What this task involves: In the entries below, find each line with the string "CMake" and copy it.

____________

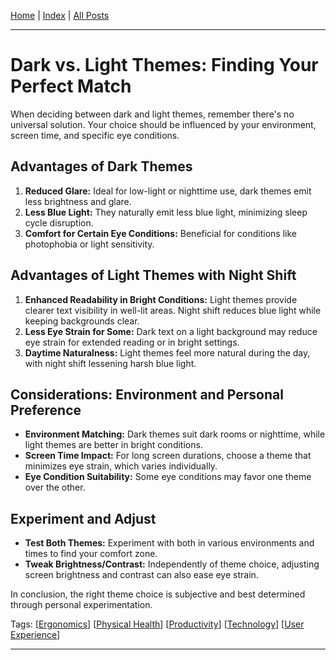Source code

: [Home] \| [Index] \| [All Posts]

---

# Dark vs. Light Themes: Finding Your Perfect Match

When deciding between dark and light themes, remember there's no universal solution. Your choice should be influenced by your environment, screen time, and specific eye conditions.

## Advantages of Dark Themes

1. **Reduced Glare:** Ideal for low-light or nighttime use, dark themes emit less brightness and glare.
2. **Less Blue Light:** They naturally emit less blue light, minimizing sleep cycle disruption.
3. **Comfort for Certain Eye Conditions:** Beneficial for conditions like photophobia or light sensitivity.

## Advantages of Light Themes with Night Shift

1. **Enhanced Readability in Bright Conditions:** Light themes provide clearer text visibility in well-lit areas. Night shift reduces blue light while keeping backgrounds clear.
2. **Less Eye Strain for Some:** Dark text on a light background may reduce eye strain for extended reading or in bright settings.
3. **Daytime Naturalness:** Light themes feel more natural during the day, with night shift lessening harsh blue light.

## Considerations: Environment and Personal Preference

- **Environment Matching:** Dark themes suit dark rooms or nighttime, while light themes are better in bright conditions.
- **Screen Time Impact:** For long screen durations, choose a theme that minimizes eye strain, which varies individually.
- **Eye Condition Suitability:** Some eye conditions may favor one theme over the other.

## Experiment and Adjust

- **Test Both Themes:** Experiment with both in various environments and times to find your comfort zone.
- **Tweak Brightness/Contrast:** Independently of theme choice, adjusting screen brightness and contrast can also ease eye strain.

In conclusion, the right theme choice is subjective and best determined through personal experimentation.

Tags: [[Ergonomics]] [[Physical Health]] [[Productivity]] [[Technology]] [[User Experience]]

---

[Home]: ../../README.md
[Index]: ../index.md
[All Posts]: ./posts.md
[Ergonomics]: ../index.md#ergonomics
[Physical Health]: ../index.md#physical-health
[Productivity]: ../index.md#productivity
[Technology]: ../index.md#technology
[User Experience]: ../index.md#user-experience
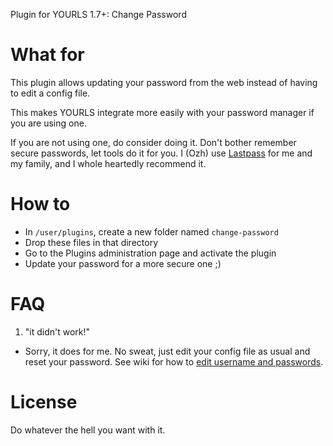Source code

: Plugin for YOURLS 1.7+: Change Password

# What for

This plugin allows updating your password from the web instead of having to edit a config file.

This makes YOURLS integrate more easily with your password manager if you are using one.

If you are not using one, do consider doing it. Don't bother remember secure passwords, let tools do it for you. I (Ozh) use <a href="https://lastpass.com/f?93404531">Lastpass</a> for me and my family, and I whole heartedly recommend it.


# How to

* In `/user/plugins`, create a new folder named `change-password`
* Drop these files in that directory
* Go to the Plugins administration page and activate the plugin 
* Update your password for a more secure one ;)

# FAQ

1. "it didn't work!"
* Sorry, it does for me. No sweat, just edit your config file as usual and reset your password. See wiki for how to [edit username and passwords](http://yourls.org/userpassword).

# License

Do whatever the hell you want with it.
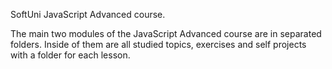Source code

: SoftUni JavaScript Advanced course.

The main two modules of the JavaScript Advanced course are in separated folders. Inside of them are all studied topics, exercises and self projects with a folder for each lesson.
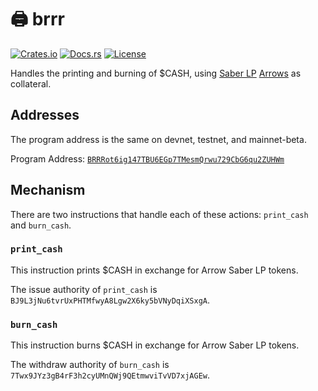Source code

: # 🖨 brrr

[![Crates.io](https://img.shields.io/crates/v/brrr)](https://crates.io/crates/brrr)
[![Docs.rs](https://docs.rs/brrr/badge.svg)](https://docs.rs/brrr)
[![License](https://img.shields.io/badge/license-AGPL)](https://github.com/CashioApp/cashio/blob/master/LICENSE.txt)

Handles the printing and burning of $CASH, using [Saber LP](https://saber.so) [Arrows](https://arrowprotocol.com) as collateral.

## Addresses

The program address is the same on devnet, testnet, and mainnet-beta.

Program Address: [`BRRRot6ig147TBU6EGp7TMesmQrwu729CbG6qu2ZUHWm`](https://explorer.solana.com/address/BRRRot6ig147TBU6EGp7TMesmQrwu729CbG6qu2ZUHWm)

## Mechanism

There are two instructions that handle each of these actions: `print_cash` and `burn_cash`.

### `print_cash`

This instruction prints $CASH in exchange for Arrow Saber LP tokens.

The issue authority of `print_cash` is `BJ9L3jNu6tvrUxPHTMfwyA8Lgw2X6ky5bVNyDqiXSxgA`.

### `burn_cash`

This instruction burns $CASH in exchange for Arrow Saber LP tokens.

The withdraw authority of `burn_cash` is `7Twx9JYz3gB4rF3h2cyUMnQWj9QEtmwviTvVD7xjAGEw`.
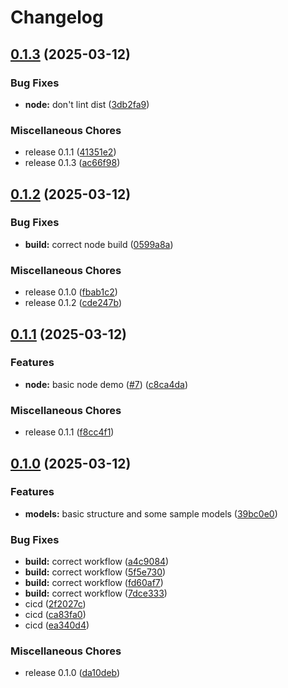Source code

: # Changelog

## [0.1.3](https://github.com/dwmkerr/ai-providers-and-models/compare/v0.1.2...v0.1.3) (2025-03-12)


### Bug Fixes

* **node:** don't lint dist ([3db2fa9](https://github.com/dwmkerr/ai-providers-and-models/commit/3db2fa93abb7b36bc542ab6b39999d9b3e826fb1))


### Miscellaneous Chores

* release 0.1.1 ([41351e2](https://github.com/dwmkerr/ai-providers-and-models/commit/41351e20c9170694c38623006fc501a50e2d415a))
* release 0.1.3 ([ac66f98](https://github.com/dwmkerr/ai-providers-and-models/commit/ac66f98149e9bd6376dbadfb6edc04854bd6f737))

## [0.1.2](https://github.com/dwmkerr/ai-providers-and-models/compare/v0.1.1...v0.1.2) (2025-03-12)


### Bug Fixes

* **build:** correct node build ([0599a8a](https://github.com/dwmkerr/ai-providers-and-models/commit/0599a8abb3312129db1beb4e9f1def4694b46b35))


### Miscellaneous Chores

* release 0.1.0 ([fbab1c2](https://github.com/dwmkerr/ai-providers-and-models/commit/fbab1c2b9f05fcf278da81ef23b3a5a86e88028f))
* release 0.1.2 ([cde247b](https://github.com/dwmkerr/ai-providers-and-models/commit/cde247b873bbb0bd7a74bfd66897cfe3448dc9d6))

## [0.1.1](https://github.com/dwmkerr/ai-providers-and-models/compare/v0.1.0...v0.1.1) (2025-03-12)


### Features

* **node:** basic node demo ([#7](https://github.com/dwmkerr/ai-providers-and-models/issues/7)) ([c8ca4da](https://github.com/dwmkerr/ai-providers-and-models/commit/c8ca4da33ad46fb269c138180c62c2c396385516))


### Miscellaneous Chores

* release 0.1.1 ([f8cc4f1](https://github.com/dwmkerr/ai-providers-and-models/commit/f8cc4f1e42ceab116663410713e743b9024a4c80))

## [0.1.0](https://github.com/dwmkerr/ai-providers-and-models/compare/v0.1.1...v0.1.0) (2025-03-12)


### Features

* **models:** basic structure and some sample models ([39bc0e0](https://github.com/dwmkerr/ai-providers-and-models/commit/39bc0e0146f9bc09bc008636f14b35424f011ccb))


### Bug Fixes

* **build:** correct workflow ([a4c9084](https://github.com/dwmkerr/ai-providers-and-models/commit/a4c908467b81fc0dff47767e795610b8ba1c5145))
* **build:** correct workflow ([5f5e730](https://github.com/dwmkerr/ai-providers-and-models/commit/5f5e73061ea5c318c13f100a0a6f929391985dcc))
* **build:** correct workflow ([fd60af7](https://github.com/dwmkerr/ai-providers-and-models/commit/fd60af7c865306af1f6a1fa7fa2b680a2a7f682f))
* **build:** correct workflow ([7dce333](https://github.com/dwmkerr/ai-providers-and-models/commit/7dce333dc7743e7af0e0d5d3dc50e72069c01374))
* cicd ([2f2027c](https://github.com/dwmkerr/ai-providers-and-models/commit/2f2027c56dd4ed717c969606ad9cb7f58583d21a))
* cicd ([ca83fa0](https://github.com/dwmkerr/ai-providers-and-models/commit/ca83fa0ef8ee1c6392be24f9fb36b1866b9049bf))
* cicd ([ea340d4](https://github.com/dwmkerr/ai-providers-and-models/commit/ea340d4c2b58e987efda2e82be6f1853f3fb3cd1))


### Miscellaneous Chores

* release 0.1.0 ([da10deb](https://github.com/dwmkerr/ai-providers-and-models/commit/da10deb62aa6a332cfef5a3e615c5ceb33071134))
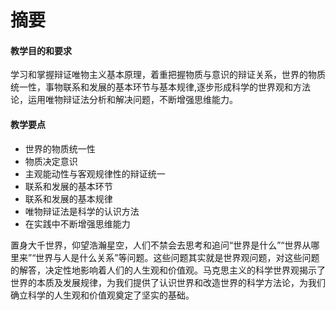 # 摘要

#### 教学目的和要求

学习和掌握辩证唯物主义基本原理，着重把握物质与意识的辩证关系，世界的物质统一性，事物联系和发展的基本环节与基本规律,逐步形成科学的世界观和方法论，运用唯物辩证法分析和解决问题，不断增强思维能力。

#### 教学要点

- 世界的物质统一性
- 物质决定意识
- 主观能动性与客观规律性的辩证统一
- 联系和发展的基本环节
- 联系和发展的基本规律
- 唯物辩证法是科学的认识方法
- 在实践中不断增强思维能力

置身大千世界，仰望浩瀚星空，人们不禁会去思考和追问“世界是什么”“世界从哪里来”“世界与人是什么关系”等问题。这些问题其实就是世界观问题，对这些问题的解答，决定性地影响着人们的人生观和价值观。马克思主义的科学世界观揭示了世界的本质及发展规律，为我们提供了认识世界和改造世界的科学方法论，为我们确立科学的人生观和价值观奠定了坚实的基础。
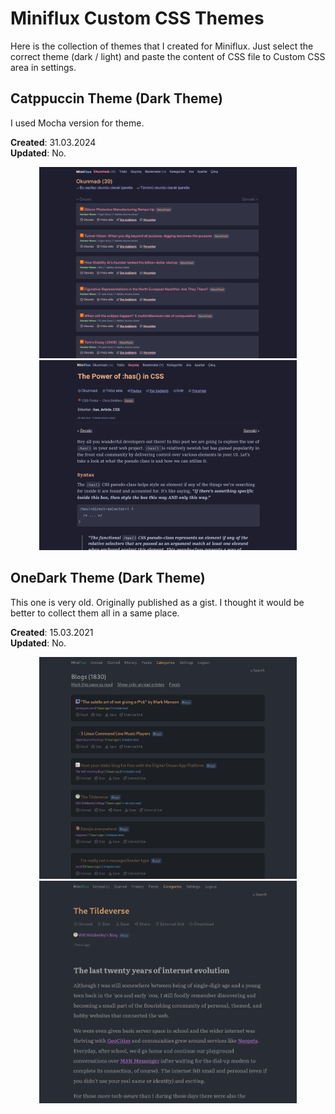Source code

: # Miniflux Custom CSS Themes
Here is the collection of themes that I created for Miniflux. Just select the correct theme (dark / light) and paste the content of CSS file to Custom CSS area in settings.

## Catppuccin Theme (Dark Theme)

I used Mocha version for theme.

**Created**: 31.03.2024  
**Updated**: No.

<div align="center">
  <img src="/assets/CatppuccinListView.png" width="412px" alt="Catppuccin List View" /> 
  <img src="/assets/CatppuccinArticleView.png" width="412px" alt="Catppuccin Article View" />
</div>

## OneDark Theme (Dark Theme)

This one is very old. Originally published as a gist. I thought it would be better to collect them all in a same place.

**Created**: 15.03.2021  
**Updated**: No. 

<div align="center">
  <img src="/assets/OneDarkListView.png" width="412px" alt="OneDark List View" /> 
  <img src="/assets/OneDarkArticleView.png" width="412px" alt="OneDark Article View" />
</div>
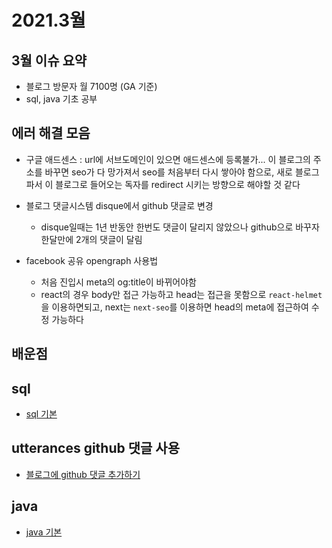 # 2021.3월

## 3월 이슈 요약

- 블로그 방문자 월 7100명 (GA 기준)
- sql, java 기초 공부

## 에러 해결 모음

- 구글 애드센스 : url에 서브도메인이 있으면 애드센스에 등록불가... 이 블로그의 주소를 바꾸면 seo가 다 망가져서 seo를 처음부터 다시 쌓아야 함으로, 새로 블로그 파서 이 블로그로 들어오는 독자를 redirect 시키는 방향으로 해야할 것 같다

- 블로그 댓글시스템 disque에서 github 댓글로 변경

  - disque일때는 1년 반동안 한번도 댓글이 달리지 않았으나 github으로 바꾸자 한달만에 2개의 댓글이 달림

- facebook 공유 opengraph 사용법
  - 처음 진입시 meta의 og:title이 바뀌어야함
  - react의 경우 body만 접근 가능하고 head는 접근을 못함으로 `react-helmet`을 이용하면되고, next는 `next-seo`를 이용하면 head의 meta에 접근하여 수정 가능하다

## 배운점

## sql

- [sql 기본](https://kyounghwan01.github.io/blog/etc/sql/)

## utterances github 댓글 사용

- [블로그에 github 댓글 추가하기](https://kyounghwan01.github.io/blog/Vue/vuepress/vuepress-github-comment/)

## java

- [java 기본](https://kyounghwan01.github.io/blog/etc/java/basic/)
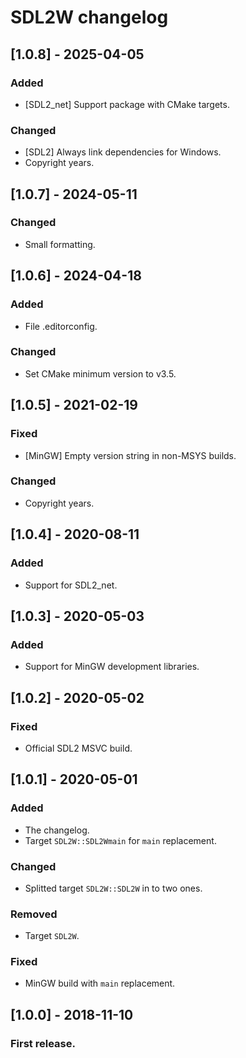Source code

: # SDL2W changelog

## [1.0.8] - 2025-04-05
### Added
- [SDL2_net] Support package with CMake targets.

### Changed
- [SDL2] Always link dependencies for Windows.
- Copyright years.


## [1.0.7] - 2024-05-11
### Changed
- Small formatting.

## [1.0.6] - 2024-04-18
### Added
- File .editorconfig.

### Changed
- Set CMake minimum version to v3.5.


## [1.0.5] - 2021-02-19
### Fixed
- [MinGW] Empty version string in non-MSYS builds.

### Changed
- Copyright years.


## [1.0.4] - 2020-08-11
### Added
- Support for SDL2_net.


## [1.0.3] - 2020-05-03
### Added
- Support for MinGW development libraries.


## [1.0.2] - 2020-05-02
### Fixed
- Official SDL2 MSVC build.


## [1.0.1] - 2020-05-01
### Added
- The changelog.
- Target `SDL2W::SDL2Wmain` for `main` replacement.

### Changed
- Splitted target `SDL2W::SDL2W` in to two ones.

### Removed
- Target `SDL2W`.

### Fixed
- MinGW build with `main` replacement.


## [1.0.0] - 2018-11-10
### First release.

____________

Answer area:
- [SDL2_net] Support package with CMake targets.
- Set CMake minimum version to v3.5.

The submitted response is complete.